I worked at an elementary school for 3 years in the special education department for grades 1 and 2. It was one of those jobs that didn't pay well, but left me with a feeling that I was making a difference in someone's life. I worked as a paraprofessional, teaching reading and writing. I loved the stories these 6 and 7 year old children would come up with. For some kids, taking a story they could tell me with expression in their eyes and on their face and put it down on paper was like pulling out teeth. They needed organizational tools to help them bring their fabulous thoughts and ideas to fruition.
Unfortunately, this same type of thing happens when you're an adult writer. I learned a lot about the process of writing from these children and saw patterns with them that I recognized when I talked to other romance writers. It seemed writers could be put into 4 different categories. Plotters, Puzzlers, Pantsers and Linear writers. Most writers are at times a combination of two. Very few writers are strictly one type of writer.
In the early stages of learning, teachers use the same strategies and tools for all children. What I learned is that the frustration we feel using tools that are considered the standard are not so much that the tool itself is inadequate. It's that the approach toward using it doesn't fit your writing profile.
For me, if you tell me to start writing on page 1 and not jump ahead until I've finished a chapter and revised it, I'd get stuck. In fact, I HAVE gotten stuck writing that way. I'd love to be a linear writer and write a book the way you see actors do it in the movies. Kathleen Turner in Romanicing the Stone. Jack Nicholson in As Good As It Gets. I'd love to get to that last page and type THE END and have it be the end. But I don't write that way. I'm a puzzler. My stories come to me in little pieces. Almost like a series of movie trailers. I need to write as I see the story. If that means writing the beginning, then jumping ahead to write a scene in the middle, I do it. Forward Motion. Then I backtrack and transition my scenes together.
This is what I'm doing now. I'm writing the puzzle of my 3rd story for Steeple Hill. I have the beginning written. Some pieces of the middle and a wonderful ending. I love writing the ending of the book before the rest of it is done. Unfortunately, because of school vacation, I won't be getting much of it written next week. Wish me luck.

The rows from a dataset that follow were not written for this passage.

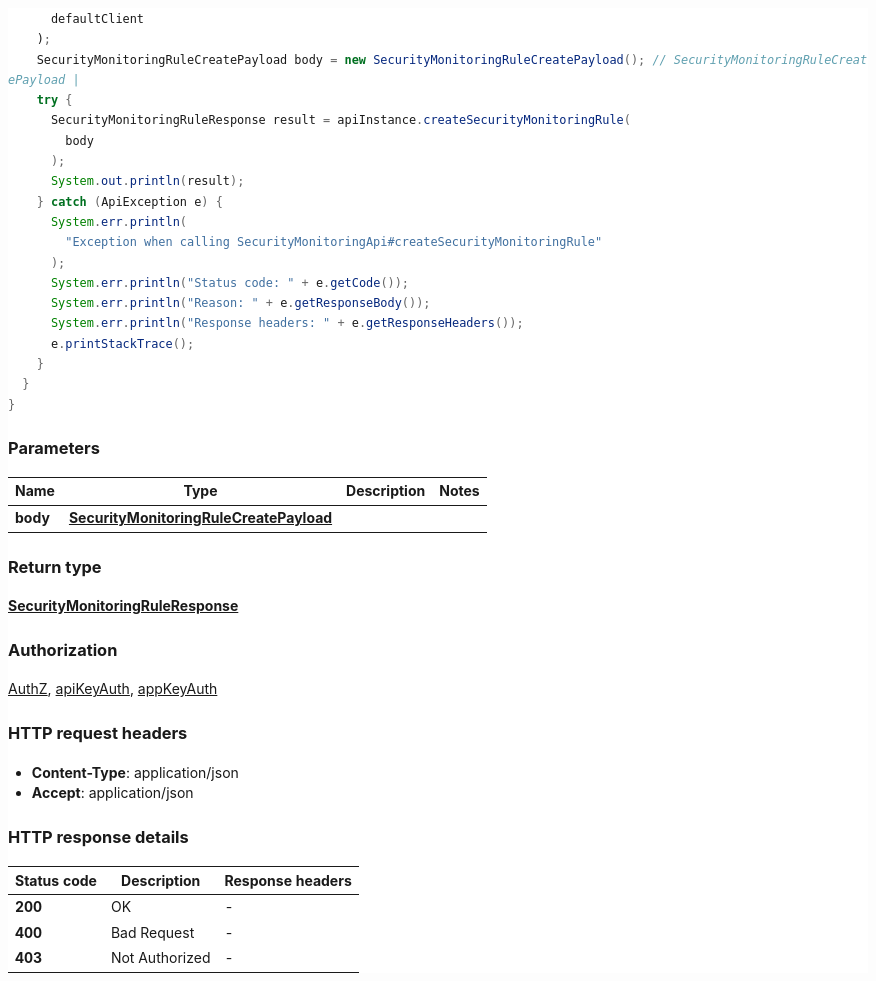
 ```java
      defaultClient
    );
    SecurityMonitoringRuleCreatePayload body = new SecurityMonitoringRuleCreatePayload(); // SecurityMonitoringRuleCreatePayload |
    try {
      SecurityMonitoringRuleResponse result = apiInstance.createSecurityMonitoringRule(
        body
      );
      System.out.println(result);
    } catch (ApiException e) {
      System.err.println(
        "Exception when calling SecurityMonitoringApi#createSecurityMonitoringRule"
      );
      System.err.println("Status code: " + e.getCode());
      System.err.println("Reason: " + e.getResponseBody());
      System.err.println("Response headers: " + e.getResponseHeaders());
      e.printStackTrace();
    }
  }
}

```

### Parameters

| Name     | Type                                                                              | Description | Notes |
| -------- | --------------------------------------------------------------------------------- | ----------- | ----- |
| **body** | [**SecurityMonitoringRuleCreatePayload**](SecurityMonitoringRuleCreatePayload.md) |             |

### Return type

[**SecurityMonitoringRuleResponse**](SecurityMonitoringRuleResponse.md)

### Authorization

[AuthZ](README.md#AuthZ), [apiKeyAuth](README.md#apiKeyAuth), [appKeyAuth](README.md#appKeyAuth)

### HTTP request headers

- **Content-Type**: application/json
- **Accept**: application/json

### HTTP response details

| Status code | Description    | Response headers |
| ----------- | -------------- | ---------------- |
| **200**     | OK             | -                |
| **400**     | Bad Request    | -                |
| **403**     | Not Authorized | -                |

Until next week, many blessings to you,
Lisa Mondello
4 comments:
Hi Lisa,
Have a fun vacation with your kids! Love the unique way you put a book together. Your finished product is always wonderful!
Debby
Thanks! I will say that it took until 11:00 AM this morning to hear the first chorus of, "We're bored!" It's going to be a long week.
Lisa
I could no more jump around than I could willingly eat green peas. I have to write in order. I get ideas for later, but I jot them down on note paper which I keep by the computer. You rock :)
I don't know if I rock or not, Pam. I just can't do it any other way. I WISH I could write more linear. But I am what I am and in the end the result is a finished book.